SL & Postmodernism
I have been chewing on ideas of how to make my dissertation a meaningful one and a practical one. Since I’m not at the beginning of my career life, yet somewhat at the beginning of a new career, I’m not in the position to do a dissertation only relevant to a tenure-track position. I thoroughly enjoy the job I have at pict.sdsu.edu, working with faculty, administrators, policy and research. I’m very good at getting things done.
It’s been my unrelenting interest in postmodernism that gets my attention in the midst of getting things done. In one sense it’s about the pursuit of questioning the pursuit of a truth. In another it’s about deeper understanding of what’s going on in our world. I’m throughly convinced that technologies, like web 2.0, 3.0 in particular, are the tools of postmodernism; they go hand in hand. I think critical and social theorist’s, feminists, constructivists, educational psychologists, to name a few fields, have laid important theoretical groundwork over the course of the 20th century. Cumulatively, it has created postmodern thinking and lived experience.
Second Life is a notable example. So what is postmodernism really? It’s got such a bad rap. Here’s one way to look at it, through the lens of discourse. T
Postmodernism contends that the situatedness of human thought renders impossible notions of neutral, objective reason or an autonomous self-regulating self. Knowledge, knowing and its discourse(s) constitute one another. Our experience of a self and necessarily “the other,” are far from being empirical, knowable or perceived objects; they are rather subjects of the discourse(s) in which they find and position themselves. This subjectivity continuously adjusts and repositions itself in terms of gender, class, race and social milieu. It always interacts with and reacts to changing discourse(s) (Foucault, 1972, 1980; Griffiths, April, 1995).
The idea of discourse is rather abstract for the average person and has different meanings depending on who’s using the term. Social and critical theorists, philosophers interested in the social world understand discourses to mean ideas that become words, ways of thinking that become behaving, which then become lived experiences of individuals then groups within a society. I’m still getting accustomed to the various discourses I’ve encountered in SL. It’s a complete “world” with a variety of lived experiences. I’m comparing it to first life only to ground it in something we all already know about.
Anyway, an example of a discourse would be women in the US. The way we think, feel and behave is not separate from something called sexism, a term that’s part of the discourse.
Another would be a familial discourse–the stories we tell each other and about each other, the way we behave and the way we perpetuate behaviors with our children.
I think most people experience discourses in terms of a society’s explicit and implicit rules or “facts of life.” It’s when you question them, that things get sticky
Here are a few of the myths and discourses I think postmodernism “demystifies.”

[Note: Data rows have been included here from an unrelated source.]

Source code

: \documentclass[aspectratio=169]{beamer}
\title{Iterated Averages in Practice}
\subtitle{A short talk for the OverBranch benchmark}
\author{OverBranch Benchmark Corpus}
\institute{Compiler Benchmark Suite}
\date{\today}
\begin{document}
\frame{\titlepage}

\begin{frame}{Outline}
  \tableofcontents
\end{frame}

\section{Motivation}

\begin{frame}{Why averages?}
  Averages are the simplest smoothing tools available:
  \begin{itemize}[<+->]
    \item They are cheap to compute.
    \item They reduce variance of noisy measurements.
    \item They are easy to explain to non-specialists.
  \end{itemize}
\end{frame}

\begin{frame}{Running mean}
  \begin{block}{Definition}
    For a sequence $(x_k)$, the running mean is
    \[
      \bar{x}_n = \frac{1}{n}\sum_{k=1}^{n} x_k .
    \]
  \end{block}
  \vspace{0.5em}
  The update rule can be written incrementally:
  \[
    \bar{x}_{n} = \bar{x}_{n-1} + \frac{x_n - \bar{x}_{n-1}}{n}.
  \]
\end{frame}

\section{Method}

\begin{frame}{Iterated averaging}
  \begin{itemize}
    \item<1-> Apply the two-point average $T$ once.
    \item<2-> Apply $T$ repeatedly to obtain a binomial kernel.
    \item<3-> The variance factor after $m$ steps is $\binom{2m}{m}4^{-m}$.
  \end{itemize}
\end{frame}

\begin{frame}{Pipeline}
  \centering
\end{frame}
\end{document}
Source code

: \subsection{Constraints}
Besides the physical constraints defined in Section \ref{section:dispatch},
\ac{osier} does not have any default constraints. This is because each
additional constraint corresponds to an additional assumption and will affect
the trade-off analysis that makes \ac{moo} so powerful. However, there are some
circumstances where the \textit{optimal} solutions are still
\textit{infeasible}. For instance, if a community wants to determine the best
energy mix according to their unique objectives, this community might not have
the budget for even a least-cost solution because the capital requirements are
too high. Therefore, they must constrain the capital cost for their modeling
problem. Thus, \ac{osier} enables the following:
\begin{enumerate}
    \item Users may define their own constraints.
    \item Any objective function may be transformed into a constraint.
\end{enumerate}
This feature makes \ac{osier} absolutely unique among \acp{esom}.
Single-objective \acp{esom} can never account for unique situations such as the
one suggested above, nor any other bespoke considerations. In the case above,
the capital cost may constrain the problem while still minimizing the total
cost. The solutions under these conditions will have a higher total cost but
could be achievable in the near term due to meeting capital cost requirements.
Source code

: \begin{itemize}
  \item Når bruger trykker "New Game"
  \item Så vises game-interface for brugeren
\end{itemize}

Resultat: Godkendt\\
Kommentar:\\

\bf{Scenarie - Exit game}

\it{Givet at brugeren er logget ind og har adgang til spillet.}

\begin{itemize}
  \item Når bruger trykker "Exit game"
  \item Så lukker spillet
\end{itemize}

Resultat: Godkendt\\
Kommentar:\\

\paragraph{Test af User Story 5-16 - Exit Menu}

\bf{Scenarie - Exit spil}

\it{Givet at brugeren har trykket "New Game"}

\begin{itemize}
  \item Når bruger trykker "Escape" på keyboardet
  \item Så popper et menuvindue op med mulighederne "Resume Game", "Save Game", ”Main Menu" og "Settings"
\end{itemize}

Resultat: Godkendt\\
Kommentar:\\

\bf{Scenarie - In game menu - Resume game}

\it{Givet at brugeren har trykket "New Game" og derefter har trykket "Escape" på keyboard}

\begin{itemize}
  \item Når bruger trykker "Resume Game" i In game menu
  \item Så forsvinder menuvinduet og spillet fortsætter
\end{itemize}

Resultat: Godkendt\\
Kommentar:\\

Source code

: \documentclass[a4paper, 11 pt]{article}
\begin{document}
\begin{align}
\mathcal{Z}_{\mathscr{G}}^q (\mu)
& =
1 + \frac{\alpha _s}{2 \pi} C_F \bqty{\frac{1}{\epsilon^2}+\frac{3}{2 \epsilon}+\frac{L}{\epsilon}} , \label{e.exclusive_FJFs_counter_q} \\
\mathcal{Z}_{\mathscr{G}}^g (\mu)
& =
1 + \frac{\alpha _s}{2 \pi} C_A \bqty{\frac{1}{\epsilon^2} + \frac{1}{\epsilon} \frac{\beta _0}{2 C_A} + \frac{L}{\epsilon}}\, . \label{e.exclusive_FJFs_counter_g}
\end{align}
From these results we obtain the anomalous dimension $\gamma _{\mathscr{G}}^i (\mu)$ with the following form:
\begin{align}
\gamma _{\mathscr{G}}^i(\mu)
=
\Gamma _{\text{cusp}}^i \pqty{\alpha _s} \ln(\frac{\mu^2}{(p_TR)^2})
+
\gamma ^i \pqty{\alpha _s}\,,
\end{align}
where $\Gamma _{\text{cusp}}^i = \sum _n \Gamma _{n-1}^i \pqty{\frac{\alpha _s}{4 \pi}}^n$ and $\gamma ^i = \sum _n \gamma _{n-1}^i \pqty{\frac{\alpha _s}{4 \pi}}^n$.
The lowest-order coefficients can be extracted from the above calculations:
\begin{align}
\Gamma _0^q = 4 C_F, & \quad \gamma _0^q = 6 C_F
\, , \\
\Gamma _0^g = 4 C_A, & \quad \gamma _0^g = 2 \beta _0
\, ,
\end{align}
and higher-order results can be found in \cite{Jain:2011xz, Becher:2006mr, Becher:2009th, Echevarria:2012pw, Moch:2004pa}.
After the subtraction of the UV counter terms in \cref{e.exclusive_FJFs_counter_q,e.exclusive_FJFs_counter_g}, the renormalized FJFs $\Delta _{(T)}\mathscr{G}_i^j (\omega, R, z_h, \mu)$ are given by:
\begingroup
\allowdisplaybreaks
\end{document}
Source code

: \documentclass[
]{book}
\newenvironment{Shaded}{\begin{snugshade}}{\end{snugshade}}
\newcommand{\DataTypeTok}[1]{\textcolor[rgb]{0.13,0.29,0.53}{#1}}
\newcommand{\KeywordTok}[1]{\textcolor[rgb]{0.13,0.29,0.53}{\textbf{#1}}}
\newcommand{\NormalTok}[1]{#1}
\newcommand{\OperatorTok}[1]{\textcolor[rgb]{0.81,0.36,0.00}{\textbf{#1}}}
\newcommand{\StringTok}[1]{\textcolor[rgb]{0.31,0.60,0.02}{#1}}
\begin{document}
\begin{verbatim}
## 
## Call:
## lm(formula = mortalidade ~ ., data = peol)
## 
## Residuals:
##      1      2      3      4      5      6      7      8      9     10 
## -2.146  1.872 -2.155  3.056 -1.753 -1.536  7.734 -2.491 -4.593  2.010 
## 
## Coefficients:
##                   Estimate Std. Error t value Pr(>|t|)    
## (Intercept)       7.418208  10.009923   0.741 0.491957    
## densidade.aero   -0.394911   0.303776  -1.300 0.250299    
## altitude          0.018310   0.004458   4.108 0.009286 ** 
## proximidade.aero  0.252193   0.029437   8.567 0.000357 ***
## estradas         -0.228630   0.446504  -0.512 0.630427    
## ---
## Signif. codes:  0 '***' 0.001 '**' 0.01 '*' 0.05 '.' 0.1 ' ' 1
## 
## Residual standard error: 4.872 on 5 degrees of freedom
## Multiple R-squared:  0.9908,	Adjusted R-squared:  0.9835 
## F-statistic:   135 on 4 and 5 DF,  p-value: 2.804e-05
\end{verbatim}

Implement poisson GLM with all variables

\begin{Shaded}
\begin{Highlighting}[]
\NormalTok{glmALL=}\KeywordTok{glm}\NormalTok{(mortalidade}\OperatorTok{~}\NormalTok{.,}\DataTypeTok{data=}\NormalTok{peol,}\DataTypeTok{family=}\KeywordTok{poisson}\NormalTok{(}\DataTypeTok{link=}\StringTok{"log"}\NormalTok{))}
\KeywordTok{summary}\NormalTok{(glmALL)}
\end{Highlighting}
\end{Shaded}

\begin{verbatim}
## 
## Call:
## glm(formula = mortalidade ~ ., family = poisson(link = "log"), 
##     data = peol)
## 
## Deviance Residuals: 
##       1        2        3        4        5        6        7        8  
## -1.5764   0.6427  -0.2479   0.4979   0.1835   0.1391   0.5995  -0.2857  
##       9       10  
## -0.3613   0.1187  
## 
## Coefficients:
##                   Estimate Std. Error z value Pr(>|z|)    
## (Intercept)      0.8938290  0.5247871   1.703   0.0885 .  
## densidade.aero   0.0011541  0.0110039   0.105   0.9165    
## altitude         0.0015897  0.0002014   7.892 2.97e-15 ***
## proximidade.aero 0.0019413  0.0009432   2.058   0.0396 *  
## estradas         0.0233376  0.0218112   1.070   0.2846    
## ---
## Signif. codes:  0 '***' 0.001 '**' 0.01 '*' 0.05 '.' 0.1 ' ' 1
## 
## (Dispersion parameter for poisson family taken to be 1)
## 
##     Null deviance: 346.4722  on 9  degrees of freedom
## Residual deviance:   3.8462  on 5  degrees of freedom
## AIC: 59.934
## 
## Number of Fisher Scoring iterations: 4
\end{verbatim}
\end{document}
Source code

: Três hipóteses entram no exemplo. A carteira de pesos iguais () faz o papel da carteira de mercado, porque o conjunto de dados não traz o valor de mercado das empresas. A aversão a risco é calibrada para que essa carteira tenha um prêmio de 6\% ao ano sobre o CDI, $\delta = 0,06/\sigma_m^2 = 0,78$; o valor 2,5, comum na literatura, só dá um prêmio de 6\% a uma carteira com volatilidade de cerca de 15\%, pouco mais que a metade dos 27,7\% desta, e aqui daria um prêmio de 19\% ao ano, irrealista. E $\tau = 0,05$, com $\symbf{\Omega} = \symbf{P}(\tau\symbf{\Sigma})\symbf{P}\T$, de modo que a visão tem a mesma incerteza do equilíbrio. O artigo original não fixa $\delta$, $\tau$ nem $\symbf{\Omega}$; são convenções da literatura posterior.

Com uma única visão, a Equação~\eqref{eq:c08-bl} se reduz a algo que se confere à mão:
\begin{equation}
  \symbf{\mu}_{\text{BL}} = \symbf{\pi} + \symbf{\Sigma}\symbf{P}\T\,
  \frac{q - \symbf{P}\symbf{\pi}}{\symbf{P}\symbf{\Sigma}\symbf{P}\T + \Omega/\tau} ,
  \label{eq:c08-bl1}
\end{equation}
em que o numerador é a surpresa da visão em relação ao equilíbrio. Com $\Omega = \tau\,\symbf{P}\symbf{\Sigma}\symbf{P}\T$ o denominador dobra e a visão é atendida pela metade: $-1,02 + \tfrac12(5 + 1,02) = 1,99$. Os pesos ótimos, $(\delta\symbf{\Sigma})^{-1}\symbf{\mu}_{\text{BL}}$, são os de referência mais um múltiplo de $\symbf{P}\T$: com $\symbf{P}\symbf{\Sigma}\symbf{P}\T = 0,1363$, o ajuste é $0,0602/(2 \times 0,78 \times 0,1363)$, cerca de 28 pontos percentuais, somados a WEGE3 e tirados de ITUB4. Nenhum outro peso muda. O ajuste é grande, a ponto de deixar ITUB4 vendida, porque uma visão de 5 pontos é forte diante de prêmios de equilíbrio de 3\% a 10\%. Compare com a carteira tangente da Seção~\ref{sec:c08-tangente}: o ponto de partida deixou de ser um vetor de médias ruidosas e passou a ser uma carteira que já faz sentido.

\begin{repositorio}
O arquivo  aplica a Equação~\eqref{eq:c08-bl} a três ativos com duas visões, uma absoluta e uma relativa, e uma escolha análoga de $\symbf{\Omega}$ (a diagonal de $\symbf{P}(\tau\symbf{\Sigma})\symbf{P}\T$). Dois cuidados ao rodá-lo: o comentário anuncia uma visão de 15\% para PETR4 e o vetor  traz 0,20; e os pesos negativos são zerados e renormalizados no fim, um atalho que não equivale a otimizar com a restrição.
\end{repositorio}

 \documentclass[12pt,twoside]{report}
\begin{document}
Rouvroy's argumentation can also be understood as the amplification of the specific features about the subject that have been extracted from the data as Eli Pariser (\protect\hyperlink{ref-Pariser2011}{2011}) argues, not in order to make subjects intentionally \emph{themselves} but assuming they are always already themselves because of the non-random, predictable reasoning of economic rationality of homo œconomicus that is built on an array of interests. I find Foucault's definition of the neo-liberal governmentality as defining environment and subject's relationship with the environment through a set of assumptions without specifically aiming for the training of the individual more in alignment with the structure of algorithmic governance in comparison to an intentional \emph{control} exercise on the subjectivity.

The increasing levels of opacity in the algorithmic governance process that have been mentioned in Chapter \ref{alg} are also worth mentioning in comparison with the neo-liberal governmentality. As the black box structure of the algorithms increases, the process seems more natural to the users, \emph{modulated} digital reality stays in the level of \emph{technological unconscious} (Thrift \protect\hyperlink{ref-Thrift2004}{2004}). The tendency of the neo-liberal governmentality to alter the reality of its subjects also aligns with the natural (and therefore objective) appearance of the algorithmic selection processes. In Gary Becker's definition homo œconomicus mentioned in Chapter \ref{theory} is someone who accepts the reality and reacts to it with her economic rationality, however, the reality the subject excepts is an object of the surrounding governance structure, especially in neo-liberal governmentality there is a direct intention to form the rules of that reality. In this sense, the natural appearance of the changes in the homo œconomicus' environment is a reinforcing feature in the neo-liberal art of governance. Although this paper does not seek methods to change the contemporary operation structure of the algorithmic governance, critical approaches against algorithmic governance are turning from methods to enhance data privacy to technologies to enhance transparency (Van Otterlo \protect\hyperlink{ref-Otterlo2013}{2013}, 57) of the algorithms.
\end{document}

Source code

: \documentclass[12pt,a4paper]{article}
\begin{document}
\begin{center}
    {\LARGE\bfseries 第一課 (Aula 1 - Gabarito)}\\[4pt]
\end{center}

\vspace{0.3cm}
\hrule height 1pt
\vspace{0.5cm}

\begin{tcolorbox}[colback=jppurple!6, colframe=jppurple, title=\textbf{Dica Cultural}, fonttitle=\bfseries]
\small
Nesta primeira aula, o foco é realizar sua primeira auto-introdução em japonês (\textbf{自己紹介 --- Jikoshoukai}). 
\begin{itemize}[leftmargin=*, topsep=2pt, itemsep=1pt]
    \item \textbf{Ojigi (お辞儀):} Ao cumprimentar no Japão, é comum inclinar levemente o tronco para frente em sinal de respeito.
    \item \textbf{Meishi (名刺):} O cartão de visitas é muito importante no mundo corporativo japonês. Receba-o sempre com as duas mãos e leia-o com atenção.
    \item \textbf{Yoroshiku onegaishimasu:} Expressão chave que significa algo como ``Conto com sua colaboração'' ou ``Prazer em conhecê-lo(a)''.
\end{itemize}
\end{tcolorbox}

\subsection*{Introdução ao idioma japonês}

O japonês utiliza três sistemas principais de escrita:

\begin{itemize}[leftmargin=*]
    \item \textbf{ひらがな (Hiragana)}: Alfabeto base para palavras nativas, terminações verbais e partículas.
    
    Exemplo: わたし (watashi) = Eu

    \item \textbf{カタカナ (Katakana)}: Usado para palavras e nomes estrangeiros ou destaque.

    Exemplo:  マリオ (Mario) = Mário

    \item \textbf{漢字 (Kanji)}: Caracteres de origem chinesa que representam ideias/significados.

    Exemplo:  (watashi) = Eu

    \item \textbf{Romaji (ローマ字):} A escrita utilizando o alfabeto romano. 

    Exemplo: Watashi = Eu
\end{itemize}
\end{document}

We’re individuals with our own minds. We’re free agents. We act on life; we create our lives. As an aside, I think these are characteristic of an individualistic society and its discourses.
SL is ALL about questioning, making up a society, doing life. It’s got its discourses, and it shakes first life discourses up. What about the fact that I change my gender with a few clicks or be talking to an Avatar with an identity(s), who is also a first life person with identities?